Jerry Chen created MAPREDUCE-5494:
-------------------------------------
Summary: Hash-based MapReduce
Key: MAPREDUCE-5494
URL: https://issues.apache.org/jira/browse/MAPREDUCE-5494
Project: Hadoop Map/Reduce
Issue Type: New Feature
Components: mrv2
Affects Versions: trunk
Reporter: Jerry Chen
Assignee: Jerry Chen
To support parallel processing, the MapReduce computation model essentially
implements group data by key, then apply the reduce function to each group. The
currently implementation of MapReduce framework uses sort-merge to guarantee
the computation model. While “sort-merge” is relatively expensive when only
grouping is needed. And this is what hash capable to do.
We propose to implement Hash-based MapReduce which utilizes hash to guarantee
the computation model instead of the sort merge. This technique will works as
following:
1. At map side, the hash map output collector will collect the map output
directly to the corresponding partition buffer (for each reduces) without
sorting (first level partition). Each partition buffer can be flushed to disk
if the buffer is full or close to full. To handling disk IO efficiently when
there are too many partitions (reduces), the map side can be optimized by using
a shared buffer for different partitions. Counting sort on partition number can
be performed when flushing the shared buffer.
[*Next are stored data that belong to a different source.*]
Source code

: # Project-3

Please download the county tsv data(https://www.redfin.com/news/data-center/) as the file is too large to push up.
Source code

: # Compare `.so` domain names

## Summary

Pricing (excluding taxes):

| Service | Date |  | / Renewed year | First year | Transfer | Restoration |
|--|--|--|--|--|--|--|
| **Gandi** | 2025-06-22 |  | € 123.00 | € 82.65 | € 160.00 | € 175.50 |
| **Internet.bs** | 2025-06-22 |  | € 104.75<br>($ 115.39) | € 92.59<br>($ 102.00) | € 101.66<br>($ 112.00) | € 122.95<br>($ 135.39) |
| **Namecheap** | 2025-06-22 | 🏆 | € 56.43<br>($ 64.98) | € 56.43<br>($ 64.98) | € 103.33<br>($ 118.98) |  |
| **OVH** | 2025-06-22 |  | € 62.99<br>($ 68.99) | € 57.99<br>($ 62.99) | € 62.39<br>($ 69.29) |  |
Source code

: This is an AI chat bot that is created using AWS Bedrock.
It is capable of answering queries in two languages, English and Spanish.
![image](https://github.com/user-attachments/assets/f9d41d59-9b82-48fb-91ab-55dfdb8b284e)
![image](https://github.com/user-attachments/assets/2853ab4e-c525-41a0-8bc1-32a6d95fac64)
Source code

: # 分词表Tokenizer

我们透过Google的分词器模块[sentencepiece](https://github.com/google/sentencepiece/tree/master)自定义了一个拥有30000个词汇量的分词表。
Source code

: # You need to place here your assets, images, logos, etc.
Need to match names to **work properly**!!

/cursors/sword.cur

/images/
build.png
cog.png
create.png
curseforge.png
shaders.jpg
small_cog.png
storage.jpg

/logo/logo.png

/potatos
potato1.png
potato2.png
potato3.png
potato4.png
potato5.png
2. At reduce side, the hash shuffle will fetch its own partitions from maps as
usually. While fetching, the records will be further partitioned (secondary
level partition) by a universal hash function. By properly choosing the number
of the partitions, every single partition should be able to fit into the
memory. For cases such as much skewed distribution of the keys, the size of a
partition may be too large to fit into the memory. When this happens, a
parameter can be used to control whether we simply choose to fail the job or to
try further partition the large partition into smaller ones using another hash
function.
3. Once all the data are fetched and partitioned at reduce side, it starts
iterating. A RawKeyValueIterator will be wrapped to process and iterating the
partitions one by one. The processing for each partition is to load the
partition into memory and a hash table can be built. And an iterator will be
wrapped on the hash table to feed reduce the groups of keys and values in the
hash table.
Although there are some JIRAs related in using hash in MapReduce, the process
proposed here has some fundamental differences with them. MAPREDUCE-1639
(Grouping using hashing instead of sorting) is described to be replacement of
map side sort only. MAPREDUCE-3247 (Add hash aggregation style data flow and/or
new API) and MAPREDUCE-4039 (Sort Avoidance) are mostly focused on no sort map
reduce and not trying to guarantee the computation model at the framework
level. From the above process, this work is a complete hash based approach.
Sort at map side and merge at reduce side are completely replaced by hash and
guarantee the computation model of MapReduce.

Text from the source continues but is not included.